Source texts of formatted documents

________________

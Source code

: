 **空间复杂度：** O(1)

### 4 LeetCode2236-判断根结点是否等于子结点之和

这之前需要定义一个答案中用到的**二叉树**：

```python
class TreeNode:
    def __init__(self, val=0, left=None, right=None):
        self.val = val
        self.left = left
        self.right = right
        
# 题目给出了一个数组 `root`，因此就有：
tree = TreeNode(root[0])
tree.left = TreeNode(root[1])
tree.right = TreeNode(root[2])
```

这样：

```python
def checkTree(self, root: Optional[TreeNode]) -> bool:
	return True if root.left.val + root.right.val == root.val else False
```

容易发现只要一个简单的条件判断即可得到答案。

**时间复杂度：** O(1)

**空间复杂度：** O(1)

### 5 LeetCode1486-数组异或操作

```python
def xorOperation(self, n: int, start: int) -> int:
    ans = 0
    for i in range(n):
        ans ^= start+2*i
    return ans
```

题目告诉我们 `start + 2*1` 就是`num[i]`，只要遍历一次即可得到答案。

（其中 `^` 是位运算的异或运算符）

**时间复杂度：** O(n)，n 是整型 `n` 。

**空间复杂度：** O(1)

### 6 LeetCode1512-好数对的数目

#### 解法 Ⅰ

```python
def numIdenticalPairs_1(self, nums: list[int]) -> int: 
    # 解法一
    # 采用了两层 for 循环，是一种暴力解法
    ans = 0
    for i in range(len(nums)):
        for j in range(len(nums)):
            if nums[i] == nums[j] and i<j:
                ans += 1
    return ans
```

________________

### Problem requirements
Identify every line above with the string "nums" in it. Copy those lines.

### Answer section
def numIdenticalPairs_1(self, nums: list[int]) -> int: 
    for i in range(len(nums)):
        for j in range(len(nums)):
            if nums[i] == nums[j] and i<j:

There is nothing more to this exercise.